▸ **Exercise brief**: For this exercise, write out every entry exactly and leave the pictures out.

▸ **Dataset entries**:
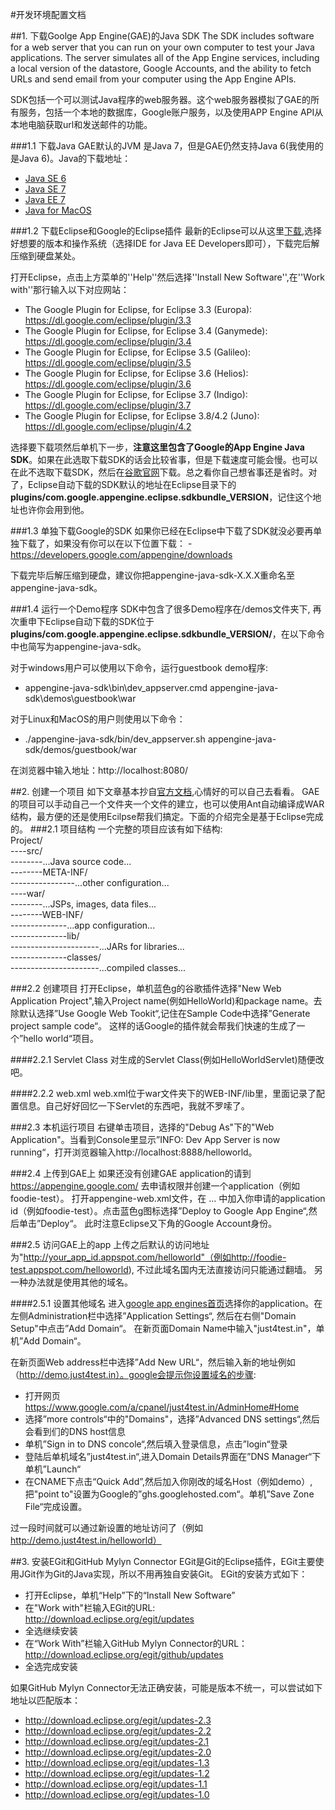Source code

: #开发环境配置文档

##1.  下载Goolge App Engine(GAE)的Java SDK
The SDK includes software for a web server that you can run on your own computer to test your Java applications. The server simulates all of the App Engine services, including a local version of the datastore, Google Accounts, and the ability to fetch URLs and send email from your computer using the App Engine APIs.    

SDK包括一个可以测试Java程序的web服务器。这个web服务器模拟了GAE的所有服务，包括一个本地的数据库，Google账户服务，以及使用APP Engine API从本地电脑获取url和发送邮件的功能。

###1.1 下载Java
GAE默认的JVM 是Java 7，但是GAE仍然支持Java 6(我使用的是Java 6)。Java的下载地址：
- [Java SE 6](http://www.oracle.com/technetwork/java/javasebusiness/downloads/java-archive-downloads-javase6-419409.html)
- [Java SE 7](http://www.oracle.com/technetwork/java/javase/downloads/index.html)
- [Java EE 7](http://www.oracle.com/technetwork/java/javaee/downloads/index.html)
- [Java for MacOS](http://developer.apple.com/java/)

###1.2 下载Eclipse和Google的Eclipse插件 
最新的Eclipse可以从这里[下载](http://www.eclipse.org/downloads/),选择好想要的版本和操作系统（选择IDE for Java EE Developers即可），下载完后解压缩到硬盘某处。

打开Eclipse，点击上方菜单的''Help''然后选择''Install New Software'',在''Work with''那行输入以下对应网站：
- The Google Plugin for Eclipse, for Eclipse 3.3 (Europa):
https://dl.google.com/eclipse/plugin/3.3
- The Google Plugin for Eclipse, for Eclipse 3.4 (Ganymede):
https://dl.google.com/eclipse/plugin/3.4
- The Google Plugin for Eclipse, for Eclipse 3.5 (Galileo):
https://dl.google.com/eclipse/plugin/3.5
- The Google Plugin for Eclipse, for Eclipse 3.6 (Helios):
https://dl.google.com/eclipse/plugin/3.6
- The Google Plugin for Eclipse, for Eclipse 3.7 (Indigo):
https://dl.google.com/eclipse/plugin/3.7
- The Google Plugin for Eclipse, for Eclipse 3.8/4.2 (Juno):
https://dl.google.com/eclipse/plugin/4.2

选择要下载项然后单机下一步，**注意这里包含了Google的App Engine Java SDK**。如果在此选取下载SDK的话会比较省事，但是下载速度可能会慢。也可以在此不选取下载SDK，然后在[谷歌官网](https://developers.google.com/appengine/downloads)下载。总之看你自己想省事还是省时。对了，Eclipse自动下载的SDK默认的地址在Eclipse目录下的**plugins/com.google.appengine.eclipse.sdkbundle_VERSION**，记住这个地址也许你会用到他。


###1.3 单独下载Google的SDK
如果你已经在Eclipse中下载了SDK就没必要再单独下载了，如果没有你可以在以下位置下载：
-https://developers.google.com/appengine/downloads

下载完毕后解压缩到硬盘，建议你把appengine-java-sdk-X.X.X重命名至appengine-java-sdk。

###1.4 运行一个Demo程序
SDK中包含了很多Demo程序在/demos文件夹下, 再次重申下Eclipse自动下载的SDK位于**plugins/com.google.appengine.eclipse.sdkbundle_VERSION/**，在以下命令中也简写为appengine-java-sdk。

对于windows用户可以使用以下命令，运行guestbook demo程序:
- appengine-java-sdk\bin\dev_appserver.cmd appengine-java-sdk\demos\guestbook\war

对于Linux和MacOS的用户则使用以下命令：
- ./appengine-java-sdk/bin/dev_appserver.sh appengine-java-sdk/demos/guestbook/war

在浏览器中输入地址：http://localhost:8080/

##2. 创建一个项目
如下文章基本抄自[官方文档](https://developers.google.com/appengine/docs/java/gettingstarted/creating),心情好的可以自己去看看。
GAE的项目可以手动自己一个文件夹一个文件的建立，也可以使用Ant自动编译成WAR结构，最方便的还是使用Ecilpse帮我们搞定。下面的介绍完全是基于Eclipse完成的。
###2.1 项目结构
一个完整的项目应该有如下结构:  
Project/    
----src/  
--------...Java source code...   
--------META-INF/   
----------------...other configuration...   
----war/   
--------...JSPs, images, data files...    
--------WEB-INF/    
--------------...app configuration...    
--------------lib/    
----------------------...JARs for libraries...   
--------------classes/    
----------------------...compiled classes...   

###2.2 创建项目
打开Eclipse，单机蓝色g的谷歌插件选择"New Web Application Project",输入Project name(例如HelloWorld)和package name。去除默认选择”Use Google Web Tookit“,记住在Sample Code中选择”Generate project sample code“。 这样的话Google的插件就会帮我们快速的生成了一个”hello world“项目。 

####2.2.1 Servlet Class
对生成的Servlet Class(例如HelloWorldServlet)随便改吧。

####2.2.2 web.xml
web.xml位于war文件夹下的WEB-INF/lib里，里面记录了配置信息。自己好好回忆一下Servlet的东西吧，我就不罗嗦了。

###2.3 本机运行项目
右键单击项目，选择的"Debug As"下的"Web Application"。当看到Console里显示”INFO: Dev App Server is now running“，打开浏览器输入http://localhost:8888/helloworld。

###2.4 上传到GAE上
如果还没有创建GAE application的请到 https://appengine.google.com/ 去申请权限并创建一个application（例如foodie-test）。
打开appengine-web.xml文件，在 <application>...</application> 中加入你申请的application id（例如foodie-test）。点击蓝色g图标选择”Deploy to Google App Engine“,然后单击”Deploy“。 此时注意Eclipse又下角的Google Account身份。

###2.5 访问GAE上的app
上传之后默认的访问地址为"http://your_app_id.appspot.com/helloworld"（例如http://foodie-test.appspot.com/helloworld), 不过此域名国内无法直接访问只能通过翻墙。 另一种办法就是使用其他的域名。

####2.5.1 设置其他域名
进入[google app engines首页](https://appengine.google.com/)选择你的application。在左侧Administration栏中选择”Application Settings“, 然后在右侧"Domain Setup"中点击”Add Domain“。 在新页面Domain Name中输入"just4test.in"，单机”Add Domain“。

在新页面Web address栏中选择”Add New URL“，然后输入新的地址例如（http://demo.just4test.in）。google会提示你设置域名的步骤:
- 打开网页 https://www.google.com/a/cpanel/just4test.in/AdminHome#Home
- 选择”more controls“中的"Domains"，选择”Advanced DNS settings“,然后会看到们的DNS host信息
- 单机”Sign in to DNS concole“,然后填入登录信息，点击”login“登录
- 登陆后单机域名”just4test.in“,进入Domain Details界面在”DNS Manager“下单机”Launch“
- 在CNAME下点击“Quick Add”,然后加入你刚改的域名Host（例如demo）,把"point to"设置为Google的”ghs.googlehosted.com“。单机”Save Zone File“完成设置。

过一段时间就可以通过新设置的地址访问了（例如 http://demo.just4test.in/helloworld）

##3. 安装EGit和GitHub Mylyn Connector
EGit是Git的Eclipse插件，EGit主要使用JGit作为Git的Java实现，所以不用再独自安装Git。 EGit的安装方式如下：
- 打开Eclipse，单机“Help”下的“Install New Software”
- 在"Work with"栏输入EGit的URL:  http://download.eclipse.org/egit/updates
- 全选继续安装
- 在“Work With”栏输入GitHub Mylyn Connector的URL：http://download.eclipse.org/egit/github/updates
- 全选完成安装

如果GitHub Mylyn Connector无法正确安装，可能是版本不统一，可以尝试如下地址以匹配版本：
- http://download.eclipse.org/egit/updates-2.3
- http://download.eclipse.org/egit/updates-2.2
- http://download.eclipse.org/egit/updates-2.1
- http://download.eclipse.org/egit/updates-2.0
- http://download.eclipse.org/egit/updates-1.3
- http://download.eclipse.org/egit/updates-1.2
- http://download.eclipse.org/egit/updates-1.1
- http://download.eclipse.org/egit/updates-1.0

▸ **Solution to this task**:
Source code

: #开发环境配置文档

##1.  下载Goolge App Engine(GAE)的Java SDK
The SDK includes software for a web server that you can run on your own computer to test your Java applications. The server simulates all of the App Engine services, including a local version of the datastore, Google Accounts, and the ability to fetch URLs and send email from your computer using the App Engine APIs.    

SDK包括一个可以测试Java程序的web服务器。这个web服务器模拟了GAE的所有服务，包括一个本地的数据库，Google账户服务，以及使用APP Engine API从本地电脑获取url和发送邮件的功能。

###1.1 下载Java
GAE默认的JVM 是Java 7，但是GAE仍然支持Java 6(我使用的是Java 6)。Java的下载地址：
- [Java SE 6](http://www.oracle.com/technetwork/java/javasebusiness/downloads/java-archive-downloads-javase6-419409.html)
- [Java SE 7](http://www.oracle.com/technetwork/java/javase/downloads/index.html)
- [Java EE 7](http://www.oracle.com/technetwork/java/javaee/downloads/index.html)
- [Java for MacOS](http://developer.apple.com/java/)

###1.2 下载Eclipse和Google的Eclipse插件 
最新的Eclipse可以从这里[下载](http://www.eclipse.org/downloads/),选择好想要的版本和操作系统（选择IDE for Java EE Developers即可），下载完后解压缩到硬盘某处。

打开Eclipse，点击上方菜单的''Help''然后选择''Install New Software'',在''Work with''那行输入以下对应网站：
- The Google Plugin for Eclipse, for Eclipse 3.3 (Europa):
https://dl.google.com/eclipse/plugin/3.3
- The Google Plugin for Eclipse, for Eclipse 3.4 (Ganymede):
https://dl.google.com/eclipse/plugin/3.4
- The Google Plugin for Eclipse, for Eclipse 3.5 (Galileo):
https://dl.google.com/eclipse/plugin/3.5
- The Google Plugin for Eclipse, for Eclipse 3.6 (Helios):
https://dl.google.com/eclipse/plugin/3.6
- The Google Plugin for Eclipse, for Eclipse 3.7 (Indigo):
https://dl.google.com/eclipse/plugin/3.7
- The Google Plugin for Eclipse, for Eclipse 3.8/4.2 (Juno):
https://dl.google.com/eclipse/plugin/4.2

选择要下载项然后单机下一步，**注意这里包含了Google的App Engine Java SDK**。如果在此选取下载SDK的话会比较省事，但是下载速度可能会慢。也可以在此不选取下载SDK，然后在[谷歌官网](https://developers.google.com/appengine/downloads)下载。总之看你自己想省事还是省时。对了，Eclipse自动下载的SDK默认的地址在Eclipse目录下的**plugins/com.google.appengine.eclipse.sdkbundle_VERSION**，记住这个地址也许你会用到他。


###1.3 单独下载Google的SDK
如果你已经在Eclipse中下载了SDK就没必要再单独下载了，如果没有你可以在以下位置下载：
-https://developers.google.com/appengine/downloads

下载完毕后解压缩到硬盘，建议你把appengine-java-sdk-X.X.X重命名至appengine-java-sdk。

###1.4 运行一个Demo程序
SDK中包含了很多Demo程序在/demos文件夹下, 再次重申下Eclipse自动下载的SDK位于**plugins/com.google.appengine.eclipse.sdkbundle_VERSION/**，在以下命令中也简写为appengine-java-sdk。

对于windows用户可以使用以下命令，运行guestbook demo程序:
- appengine-java-sdk\bin\dev_appserver.cmd appengine-java-sdk\demos\guestbook\war

对于Linux和MacOS的用户则使用以下命令：
- ./appengine-java-sdk/bin/dev_appserver.sh appengine-java-sdk/demos/guestbook/war

在浏览器中输入地址：http://localhost:8080/

##2. 创建一个项目
如下文章基本抄自[官方文档](https://developers.google.com/appengine/docs/java/gettingstarted/creating),心情好的可以自己去看看。
GAE的项目可以手动自己一个文件夹一个文件的建立，也可以使用Ant自动编译成WAR结构，最方便的还是使用Ecilpse帮我们搞定。下面的介绍完全是基于Eclipse完成的。
###2.1 项目结构
一个完整的项目应该有如下结构:  
Project/    
----src/  
--------...Java source code...   
--------META-INF/   
----------------...other configuration...   
----war/   
--------...JSPs, images, data files...    
--------WEB-INF/    
--------------...app configuration...    
--------------lib/    
----------------------...JARs for libraries...   
--------------classes/    
----------------------...compiled classes...   

###2.2 创建项目
打开Eclipse，单机蓝色g的谷歌插件选择"New Web Application Project",输入Project name(例如HelloWorld)和package name。去除默认选择”Use Google Web Tookit“,记住在Sample Code中选择”Generate project sample code“。 这样的话Google的插件就会帮我们快速的生成了一个”hello world“项目。 

####2.2.1 Servlet Class
对生成的Servlet Class(例如HelloWorldServlet)随便改吧。

####2.2.2 web.xml
web.xml位于war文件夹下的WEB-INF/lib里，里面记录了配置信息。自己好好回忆一下Servlet的东西吧，我就不罗嗦了。

###2.3 本机运行项目
右键单击项目，选择的"Debug As"下的"Web Application"。当看到Console里显示”INFO: Dev App Server is now running“，打开浏览器输入http://localhost:8888/helloworld。

###2.4 上传到GAE上
如果还没有创建GAE application的请到 https://appengine.google.com/ 去申请权限并创建一个application（例如foodie-test）。
打开appengine-web.xml文件，在 <application>...</application> 中加入你申请的application id（例如foodie-test）。点击蓝色g图标选择”Deploy to Google App Engine“,然后单击”Deploy“。 此时注意Eclipse又下角的Google Account身份。

###2.5 访问GAE上的app
上传之后默认的访问地址为"http://your_app_id.appspot.com/helloworld"（例如http://foodie-test.appspot.com/helloworld), 不过此域名国内无法直接访问只能通过翻墙。 另一种办法就是使用其他的域名。

####2.5.1 设置其他域名
进入[google app engines首页](https://appengine.google.com/)选择你的application。在左侧Administration栏中选择”Application Settings“, 然后在右侧"Domain Setup"中点击”Add Domain“。 在新页面Domain Name中输入"just4test.in"，单机”Add Domain“。

在新页面Web address栏中选择”Add New URL“，然后输入新的地址例如（http://demo.just4test.in）。google会提示你设置域名的步骤:
- 打开网页 https://www.google.com/a/cpanel/just4test.in/AdminHome#Home
- 选择”more controls“中的"Domains"，选择”Advanced DNS settings“,然后会看到们的DNS host信息
- 单机”Sign in to DNS concole“,然后填入登录信息，点击”login“登录
- 登陆后单机域名”just4test.in“,进入Domain Details界面在”DNS Manager“下单机”Launch“
- 在CNAME下点击“Quick Add”,然后加入你刚改的域名Host（例如demo）,把"point to"设置为Google的”ghs.googlehosted.com“。单机”Save Zone File“完成设置。

过一段时间就可以通过新设置的地址访问了（例如 http://demo.just4test.in/helloworld）

##3. 安装EGit和GitHub Mylyn Connector
EGit是Git的Eclipse插件，EGit主要使用JGit作为Git的Java实现，所以不用再独自安装Git。 EGit的安装方式如下：
- 打开Eclipse，单机“Help”下的“Install New Software”
- 在"Work with"栏输入EGit的URL:  http://download.eclipse.org/egit/updates
- 全选继续安装
- 在“Work With”栏输入GitHub Mylyn Connector的URL：http://download.eclipse.org/egit/github/updates
- 全选完成安装

如果GitHub Mylyn Connector无法正确安装，可能是版本不统一，可以尝试如下地址以匹配版本：
- http://download.eclipse.org/egit/updates-2.3
- http://download.eclipse.org/egit/updates-2.2
- http://download.eclipse.org/egit/updates-2.1
- http://download.eclipse.org/egit/updates-2.0
- http://download.eclipse.org/egit/updates-1.3
- http://download.eclipse.org/egit/updates-1.2
- http://download.eclipse.org/egit/updates-1.1
- http://download.eclipse.org/egit/updates-1.0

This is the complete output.